As the last of the victory banners are cleared away, the presidential palace's current occupant, center-right Nicolas Sarkozy, will soon pack his bags – knowing that he's the first French president to have to do so after just one term since 1981.
Indeed, for many French voters, the election was more about getting rid of Sarkozy than embracing Hollande. The Socialist challenger made sure to distance himself from unpopular work and pension reforms introduced under Sarkozy, as well as Europe-wide public spending cuts. "Austerity can no longer be the only option," Hollande told supporters last night.
Want to know:
Meanwhile, in Greece... Voters in the country's parliamentary election deserted the two main parties, both of which had backed tough austerity measures.
The conservative New Democracy party and the Socialist PASOK, which have dominated Greek politics for decades, took less than a third of the vote between them. Far-left coalition Syriza quadrupled the number of its seats, while neo-Nazi party Golden Dawn is set to enter parliament for the first time.
Coming on the same day as François Hollande's victory in France, the result is a sign that a backlash has begun against the austerity approach to Europe's debt crisis – and those held responsible for it.
Dull but important:
You know who else is president (again)? That's right, Vladimir Putin, who was sworn in this morning as Russian president for the third time. Citizens have been given a four-day "gardening" holiday to celebrate.

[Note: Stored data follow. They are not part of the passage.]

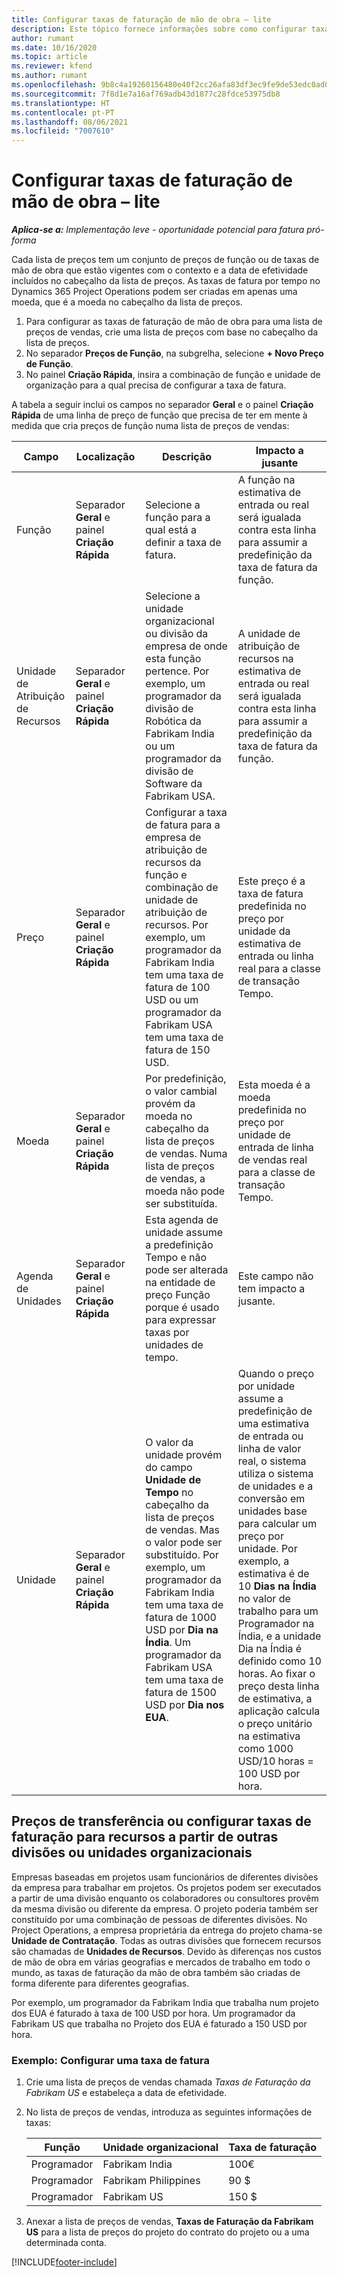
 ```yaml
---
title: Configurar taxas de faturação de mão de obra – lite
description: Este tópico fornece informações sobre como configurar taxas de faturação de mão de obra no Project Operations.
author: rumant
ms.date: 10/16/2020
ms.topic: article
ms.reviewer: kfend
ms.author: rumant
ms.openlocfilehash: 9b8c4a19260156480e40f2cc26afa83df3ec9fe9de53edc0ad0ca8c7b78bf352
ms.sourcegitcommit: 7f8d1e7a16af769adb43d1877c28fdce53975db8
ms.translationtype: HT
ms.contentlocale: pt-PT
ms.lasthandoff: 08/06/2021
ms.locfileid: "7007610"
---
```

# <a name="set-up-labor-bill-rates---lite"></a>Configurar taxas de faturação de mão de obra – lite

_**Aplica-se a:** Implementação leve - oportunidade potencial para fatura pró-forma_

Cada lista de preços tem um conjunto de preços de função ou de taxas de mão de obra que estão vigentes com o contexto e a data de efetividade incluídos no cabeçalho da lista de preços. As taxas de fatura por tempo no Dynamics 365 Project Operations podem ser criadas em apenas uma moeda, que é a moeda no cabeçalho da lista de preços.

1. Para configurar as taxas de faturação de mão de obra para uma lista de preços de vendas, crie uma lista de preços com base no cabeçalho da lista de preços. 
2. No separador **Preços de Função**, na subgrelha, selecione **+ Novo Preço de Função**. 
3. No painel **Criação Rápida**, insira a combinação de função e unidade de organização para a qual precisa de configurar a taxa de fatura.

  A tabela a seguir inclui os campos no separador **Geral** e o painel **Criação Rápida** de uma linha de preço de função que precisa de ter em mente à medida que cria preços de função numa lista de preços de vendas:

  | Campo | Localização | Descrição | Impacto a jusante |
  | --- | --- | --- | --- |
  | Função | Separador **Geral** e painel **Criação Rápida** | Selecione a função para a qual está a definir a taxa de fatura. | A função na estimativa de entrada ou real será igualada contra esta linha para assumir a predefinição da taxa de fatura da função. |
  | Unidade de Atribuição de Recursos | Separador **Geral** e painel **Criação Rápida** | Selecione a unidade organizacional ou divisão da empresa de onde esta função pertence. Por exemplo, um programador da divisão de Robótica da Fabrikam India ou um programador da divisão de Software da Fabrikam USA. | A unidade de atribuição de recursos na estimativa de entrada ou real será igualada contra esta linha para assumir a predefinição da taxa de fatura da função. |
  | Preço | Separador **Geral** e painel **Criação Rápida** | Configurar a taxa de fatura para a empresa de atribuição de recursos da função e combinação de unidade de atribuição de recursos. Por exemplo, um programador da Fabrikam India tem uma taxa de fatura de 100 USD ou um programador da Fabrikam USA tem uma taxa de fatura de 150 USD. | Este preço é a taxa de fatura predefinida no preço por unidade da estimativa de entrada ou linha real para a classe de transação Tempo. |
  | Moeda | Separador **Geral** e painel **Criação Rápida**| Por predefinição, o valor cambial provém da moeda no cabeçalho da lista de preços de vendas. Numa lista de preços de vendas, a moeda não pode ser substituída. | Esta moeda é a moeda predefinida no preço por unidade de entrada de linha de vendas real para a classe de transação Tempo. |
  | Agenda de Unidades | Separador **Geral** e painel **Criação Rápida** | Esta agenda de unidade assume a predefinição Tempo e não pode ser alterada na entidade de preço Função porque é usado para expressar taxas por unidades de tempo. | Este campo não tem impacto a jusante. |
  | Unidade | Separador **Geral** e painel **Criação Rápida** | O valor da unidade provém do campo **Unidade de Tempo** no cabeçalho da lista de preços de vendas. Mas o valor pode ser substituído. Por exemplo, um programador da Fabrikam India tem uma taxa de fatura de 1000 USD por **Dia na Índia**. Um programador da Fabrikam USA tem uma taxa de fatura de 1500 USD por **Dia nos EUA**. | Quando o preço por unidade assume a predefinição de uma estimativa de entrada ou linha de valor real, o sistema utiliza o sistema de unidades e a conversão em unidades base para calcular um preço por unidade. Por exemplo, a estimativa é de 10 **Dias na Índia** no valor de trabalho para um Programador na Índia, e a unidade Dia na Índia é definido como 10 horas. Ao fixar o preço desta linha de estimativa, a aplicação calcula o preço unitário na estimativa como 1000 USD/10 horas = 100 USD por hora. |


## <a name="transfer-pricing-or-set-up-bill-rates-for-resources-from-other-organizational-units-or-divisions"></a>Preços de transferência ou configurar taxas de faturação para recursos a partir de outras divisões ou unidades organizacionais 

Empresas baseadas em projetos usam funcionários de diferentes divisões da empresa para trabalhar em projetos. Os projetos podem ser executados a partir de uma divisão enquanto os colaboradores ou consultores provêm da mesma divisão ou diferente da empresa. O projeto poderia também ser constituído por uma combinação de pessoas de diferentes divisões. No Project Operations, a empresa proprietária da entrega do projeto chama-se **Unidade de Contratação**. Todas as outras divisões que fornecem recursos são chamadas de **Unidades de Recursos**. Devido às diferenças nos custos de mão de obra em várias geografias e mercados de trabalho em todo o mundo, as taxas de faturação da mão de obra também são criadas de forma diferente para diferentes geografias.

Por exemplo, um programador da Fabrikam India que trabalha num projeto dos EUA é faturado à taxa de 100 USD por hora. Um programador da Fabrikam US que trabalha no Projeto dos EUA é faturado a 150 USD por hora.

### <a name="example-set-up-a-bill-rate"></a>Exemplo: Configurar uma taxa de fatura

1. Crie uma lista de preços de vendas chamada *Taxas de Faturação da Fabrikam US* e estabeleça a data de efetividade.
2. No lista de preços de vendas, introduza as seguintes informações de taxas:

    | Função | Unidade organizacional | Taxa de faturação |
    | --- | --- | --- |
    | Programador | Fabrikam India | 100€ |
    | Programador | Fabrikam Philippines | 90 $ |
    | Programador | Fabrikam US | 150 $ |

3. Anexar a lista de preços de vendas, **Taxas de Faturação da Fabrikam US** para a lista de preços do projeto do contrato do projeto ou a uma determinada conta.


[!INCLUDE[footer-include](../../includes/footer-banner.md)]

"I consider it to be the meaning of my whole life and my obligation to serve my fatherland and our people," Putin told assembled dignitaries at the Kremlin Palace in Moscow.
Just, er, as long as you don't plan to spend your whole life doing it, Vlad. He's already had 12 years as either president or prime minister of Russia; another six as president will make him the country's longest-serving ruler since Stalin.
Good Muslims should not take part in street protests, according to some of Malaysia's leading Islamic scholars.
The National Fatwa Council has ruled that "no one is exempted and cannot support any efforts that can cause harm, anxiety or unrest among Muslims to the point of the community being split," by which they mean "rioting, causing disturbance and damaging public property."
Funny, that, since thousands of Malaysians have rallied in recent weeks against political corruption and one-party dominance, inspired by a movement that began in other Muslim-majority countries – the Arab Spring.
Strange but true:
A British woman has legally changed her name to a string of 161 words.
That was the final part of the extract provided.